Sometimes I worry about me.

AgentPidge · 07/10/2025 09:09

QuirkyHorse · 07/10/2025 06:52

Doubt it.
But I tell my dh to be very worried if he spots a big hole and I come home with a pig from market 😂 (we live on a farm, so it wouldn't be unusual to come home with a random animal in tow)

Although you'd have to have a hard heart and a strong stomach to watch/know the pig was eating a body.

You'd get found out when the plod come sniffing around and find his belt buckle...

neveradmit17 · 07/10/2025 09:09

There's some brilliant Netflix episodes about people accused of murder, I'm thinking of the spiral staircase in particular. It took me ages after I had watched it all to realise that yes of course he had done it, the guy was so convincing when protesting his innocence.

So yes, as well as making a good plan and having strength of will, you'd have to be absolutely convincing when denying it, as well as having a cast iron alibi (but not too good because that's suspicious too).

I used to fantasise about having my neighbour from hell murdered. Even now, having moved away years ago, I occasionally scan the local newspaper, hoping to read of his demise.

StasisMom · 07/10/2025 09:09

QuirkyHorse · 07/10/2025 06:52

Doubt it.
But I tell my dh to be very worried if he spots a big hole and I come home with a pig from market 😂 (we live on a farm, so it wouldn't be unusual to come home with a random animal in tow)

Although you'd have to have a hard heart and a strong stomach to watch/know the pig was eating a body.

You could just leave the pig to it and not watch…?

RightOnTheEdge · 07/10/2025 09:10

I don't think pushing someone down the stairs is a good way to do it, there's too much of a risk they might not die and they could tell the police.

I have watched enough documentaries and listened to enough murder podcasts that I should be an expert on how not to get caught, but in reality I'm too chaotic and not methodical enough. I also moult like a labrador.

CautiousLurker01 · 07/10/2025 09:15

Ooh @sashh some of those ideas are positively genius evil… might have to borrow some in my next creative writing project…

PraisebetoGod · 07/10/2025 09:19

I've always thought if I had to commit murder it would be in the states because it's so vast and there's so many places in the middle of nowhere where you would never get caught on cctv. Just googled and they have about a 50 percent chance of solving a homicide!
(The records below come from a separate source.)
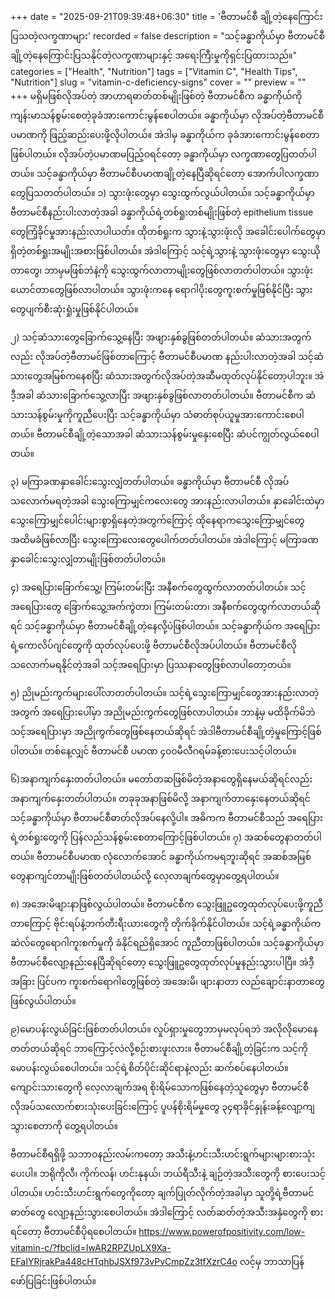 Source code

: +++
date = "2025-09-21T09:39:48+06:30"
title = 'ဗီတာမင်စီ ချို့တဲ့နေကြောင်း ပြသတဲ့လက္ခဏာများ'
recorded = false
description = "သင့်ခန္ဓာကိုယ်မှာ ဗီတာမင်စီချို့တဲ့နေကြောင်းပြသနိုင်တဲ့လက္ခဏာများနှင့် အရေးကြီးမှုကိုရှင်းပြထားသည်။"
categories = ["Health", "Nutrition"]
tags = ["Vitamin C", "Health Tips", "Nutrition"]
slug = "vitamin-c-deficiency-signs"
cover = ""
preview = ""
+++
မရှိမဖြစ်လိုအပ်တဲ့ အာဟာရဓာတ်တစ်မျိုးဖြစ်တဲ့ ဗီတာမင်စီက ခန္ဓာကိုယ်ကို ကျန်းမာသန်စွမ်းစေတဲ့ခုခံအားကောင်းမွန်စေပါတယ်။ ခန္ဓာကိုယ်မှာ လိုအပ်တဲ့ဗီတာမင်စီပမာဏကို ဖြည့်ဆည်းပေးဖို့လိုပါတယ်။ အဲဒါမှ ခန္ဓာကိုယ်က ခုခံအားကောင်းမွန်စေတာဖြစ်ပါတယ်။ လိုအပ်တဲ့ပမာဏမပြည့်ဝရင်တော့ ခန္ဓာကိုယ်မှာ လက္ခဏာတွေပြတတ်ပါတယ်။ သင့်ခန္ဓာကိုယ်မှာ ဗီတာမင်စီပမာဏချို့တဲ့နေပြီဆိုရင်တော့ အောက်ပါလက္ခဏာတွေပြသတတ်ပါတယ်။
၁) သွားဖုံးတွေမှာ သွေးထွက်လွယ်ပါတယ်။
သင့်ခန္ဓာကိုယ်မှာ ဗီတာမင်စီနည်းပါးလာတဲ့အခါ ခန္ဓာကိုယ်ရဲ့တစ်ရှုးတစ်မျိုးဖြစ်တဲ့ epithelium tissue တွေကြံ့ခိုင်မှုအားနည်းလာပါယတ်။ ထိုတစ်ရှုးက သွားနဲ့သွားဖုံးလို အခေါင်းပေါက်တွေမှာရှိတဲ့တစ်ရှုးအမျိုးအစားဖြစ်ပါတယ်။ အဲဒါကြောင့် သင့်ရဲ့သွားနဲ့ သွားဖုံးတွေမှာ သွေးယိုတာတွေ၊ ဘာမှမဖြစ်ဘဲနဲ့ကို သွေးထွက်လာတာမျိုးတွေဖြစ်လာတတ်ပါတယ်။ သွားဖုံးယောင်တာတွေဖြစ်လာပါတယ်။ သွားဖုံးကနေ ရောဂါပိုးတွေကူးစက်မှုဖြစ်နိုင်ပြီး သွားတွေပျက်စီးဆုံးရှုံးမှုဖြစ်နိုင်ပါတယ်။

၂) သင့်ဆံသားတွေခြောက်သွေ့နေပြီး အဖျားနှစ်ခွဖြစ်တတ်ပါတယ်။
ဆံသားအတွက်လည်း လိုအပ်တဲ့ဗီတာမင်ဖြစ်တာကြောင့် ဗီတာမင်စီပမာဏ နည်းပါးလာတဲ့အခါ သင့်ဆံသားတွေအမြစ်ကနေစပြီး ဆံသားအတွက်လိုအပ်တဲ့အဆီမထုတ်လုပ်နိုင်တော့ပါဘူး။ အဲဒီ့အခါ ဆံသားခြောက်သွေ့လာပြီး အဖျားနှစ်ခွဖြစ်လာတတ်ပါတယ်။ ဗီတာမင်စီက ဆံသားသန်စွမ်းမှုကိုကူညီပေးပြီး သင့်ခန္ဓာကိုယ်မှာ သံဓာတ်စုပ်ယူမှုအားကောင်းစေပါတယ်။ ဗီတာမင်စီချို့တဲ့သောအခါ ဆံသားသန်စွမ်းမှုနှေးစေပြီး ဆံပင်ကျွတ်လွယ်စေပါတယ်။

၃) မကြာခဏနှာခေါင်းသွေးလျှံတတ်ပါတယ်။
ခန္ဓာကိုယ်မှာ ဗီတာမင်စီ လိုအပ်သလောက်မရတဲ့အခါ သွေးကြောမျှင်ကလေးတွေ အားနည်းလာပါတယ်။ နှာခေါင်းထဲမှာ သွေးကြောမျှင်ပေါင်းများစွာရှိနေတဲ့အတွက်ကြောင့် ထိုနေရာကသွေးကြောမျှင်တွေ အထိမခံဖြစ်လာပြီး သွေးကြောလေးတွေပေါက်တတ်ပါတယ်။ အဲဒါကြောင့် မကြာခဏနှာခေါင်းသွေးလျှံတာမျိုးဖြစ်တတ်ပါတယ်။

၄) အရေပြားခြောက်သွေ့၊ ကြမ်းတမ်းပြီး အနီစက်တွေထွက်လာတတ်ပါတယ်။
သင့်အရေပြားတွေ ခြောက်သွေ့အက်ကွဲတာ၊ ကြမ်းတမ်းတာ၊ အနီစက်တွေထွက်လာတယ်ဆိုရင် သင့်ခန္ဓာကိုယ်မှာ ဗီတာမင်စီချို့တဲ့နေလို့ပဲဖြစ်ပါတယ်။ သင့်ခန္ဓာကိုယ်က အရေပြားရဲ့ကောလိပ်ဂျင်တွေကို ထုတ်လုပ်ပေးဖို့ ဗီတာမင်စီလိုအပ်ပါတယ်။ ဗီတာမင်စီလိုသလောက်မရနိုင်တဲ့အခါ သင့်အရေပြားမှာ ပြဿနာတွေဖြစ်လာပါတော့တယ်။

၅) ညိုမည်းကွက်များပေါ်လာတတ်ပါတယ်။
သင့်ရဲ့သွေးကြောမျှင်တွေအားနည်းလာတဲ့အတွက် အရေပြားပေါ်မှာ အညိုမည်းကွက်တွေဖြစ်လာပါတယ်။ ဘာနဲ့မှ မထိခိုက်မိဘဲ သင့်အရေပြားမှာ အညိုကွက်တွေဖြစ်နေတယ်ဆိုရင် အဲဒါဗီတာမင်စီချို့တဲ့မှုကြောင့်ဖြစ်ပါတယ်။ တစ်နေ့လျှင် ဗီတာမင်စီ
ပမာဏ ၄၀၀မီလီဂရမ်ခန့်စားပေးသင့်ပါတယ်။

၆)အနာကျက်နှေးတတ်ပါတယ်။
မတော်တဆဖြစ်မိတဲ့အနာတွေရှိနေမယ်ဆိုရင်လည်း အနာကျက်နှေးတတ်ပါတယ်။ တခုခုအနာဖြစ်မိလို့ အနာကျက်တာနှေးနေတယ်ဆိုရင် သင့်ခန္ဓာကိုယ်မှာ ဗီတာမင်စီဓာတ်လိုအပ်နေလို့ပါ။ အဓိကက ဗီတာမင်စီသည် အရေပြားရဲ့တစ်ရှုးတွေကို ပြန်လည်သန်စွမ်းစေတာကြောင့်ဖြစ်ပါတယ်။
၇) အဆစ်တွေနာတတ်ပါတယ်။
ဗီတာမင်စီပမာဏ လုံလောက်အောင် ခန္ဓာကိုယ်ကမရဘူးဆိုရင် အဆစ်အမြစ်တွေနာကျင်တာမျိုးဖြစ်တတ်ပါတယ်လို့ လေ့လာချက်တွေမှာတွေ့ရပါတယ်။

၈) အအေးမိဖျားနာဖြစ်လွယ်ပါတယ်။
ဗီတာမင်စီက သွေးဖြူဥတွေထုတ်လုပ်ပေးဖို့ကူညီတာကြောင့် ဗိုင်းရပ်နဲ့ဘက်တီးရီးယားတွေကို တိုက်ခိုက်နိုင်ပါတယ်။ သင့်ရဲ့ခန္ဓာကိုယ်ကဆဲလ်တွေရောဂါကူးစက်မှုကို ခံနိုင်ရည်ရှိအောင် ကူညီတာဖြစ်ပါတယ်။ သင့်ခန္ဓာကိုယ်မှာ ဗီတာမင်စီလျော့နည်းနေပြီဆိုရင်တော့ သွေးဖြူဥတွေထုတ်လုပ်မှုနည်းသွားပါပြီ။ အဲဒီ့အခြား ပြင်ပက ကူးစက်ရောဂါတွေဖြစ်တဲ့ အအေးမိ၊ ဖျားနာတာ လည်ချောင်းနာတာတွေဖြစ်လွယ်ပါတယ်။

၉)မောပန်းလွယ်ခြင်းဖြစ်တတ်ပါတယ်။
လှုပ်ရှားမှုတွေဘာမှမလုပ်ရဘဲ အလိုလိုမောနေတတ်တယ်ဆိုရင် ဘာကြောင့်လဲလို့စဉ်းစားဖူးလား။ ဗီတာမင်စီချို့တဲ့ခြင်းက သင့်ကိုမောပန်းလွယ်စေပါတယ်။ သင့်ရဲ့စိတ်ပိုင်းဆိုင်ရာနဲ့လည်း ဆက်စပ်နေပါတယ်။ ကျောင်းသားတွေကို လေ့လာချက်အရ စိုးရိမ်သောကဖြစ်နေတဲ့သူတွေမှာ ဗီတာမင်စီလိုအပ်သလောက်စားသုံးပေးခြင်းကြောင့် ပူပန်စိုးရိမ်မှုတွေ ၃၄ရာခိုင်နှုန်းခန့်လျော့ကျသွားစေတာကို တွေ့ရပါတယ်။

ဗီတာမင်စီရရှိဖို့ သဘာဝနည်းလမ်းကတော့ အသီးနဲ့ဟင်းသီးဟင်းရွက်များများစားသုံးပေးပါ။ ဘရိုကိုလီ၊ ကိုက်လန်၊ ဟင်းနုနယ်၊ ဘယ်ရီသီးနဲ့ ချဉ်တဲ့အသီးတွေကို စားပေးသင့်ပါတယ်။ ဟင်းသီးဟင်းရွက်တွေကိုတော့ ချက်ပြုတ်လိုက်တဲ့အခါမှာ သူတို့ရဲ့ဗီတာမင်ဓာတ်တွေ လျော့နည်းသွားစေပါတယ်။ အဲဒါကြောင့် လတ်ဆတ်တဲ့အသီးအနှံတွေကို စားရင်တော့ ဗီတာမင်စီပိုရစေပါတယ်။
https://www.powerofpositivity.com/low-vitamin-c/?fbclid=IwAR2RPZUpLX9Xa-EFaIYRjrakPa448cHTqhbJSXf973vPvCmpZz3tfXzrC4o လင့်မှ ဘာသာပြန်ဖော်ပြခြင်းဖြစ်ပါတယ်။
CuckooPond · 07/10/2025 09:20

WhamBamThankU · 07/10/2025 07:48

Not with the amount of hairs I shed

😀

sashh · 07/10/2025 09:20

CautiousLurker01 · 07/10/2025 09:15

Ooh @sashh some of those ideas are positively genius evil… might have to borrow some in my next creative writing project…

I have more.

There is quite a famous case where someone in the USA almost got away with it.

He murdered his wife, froze her solid and then took her out in to the woods near a river with chipper and chippered her body in to the river.

He was caught because his wife had a letter in her pocket that didn't completely disintegrate and because he hired the chipper in his own name with a credit card.

HotTiredDog · 07/10/2025 09:21

Don’t think so; it tends to be messier than one expects, at some point!

zingally · 07/10/2025 09:23

A spur of the moment murder? I very much doubt it.
One I'd planned? A pretty reasonable chance I reckon.

Fortunately, no plans to do any such thing!

youalright · 07/10/2025 09:24

Not now with ring cameras and cctv everywhere. Plus the amount of hair I lose everyday id be leaving dna behind like anything

PraisebetoGod · 07/10/2025 09:25

Gallivant · 07/10/2025 08:30

I'd prefer the pass-agg method of driving someone to suicide.

Fucking hell. 😳 *gulp

mickandrorty · 07/10/2025 09:25

My kids training to be a CSI so maybe with some help 😂

CuckooPond · 07/10/2025 09:26

I vaguely remember Richard Osman saying on TRIE that once you’d managed to avoid being caught by CCTV, phone records etc, he thought the best thing to do was to sow seeds of doubt in court when you were being tried by having left things at the scene that meant enough plausible doubt for you not to be convicted — I think he suggested a glove that was far too small for you that you could be asked to try on in court.

But leaving someone else’s DNA at the scene (as is done in his We Solve Murders book) would be better.

His logic is not to try to avoid suspicion, but to sow enough doubt so that a jury can’t convict you.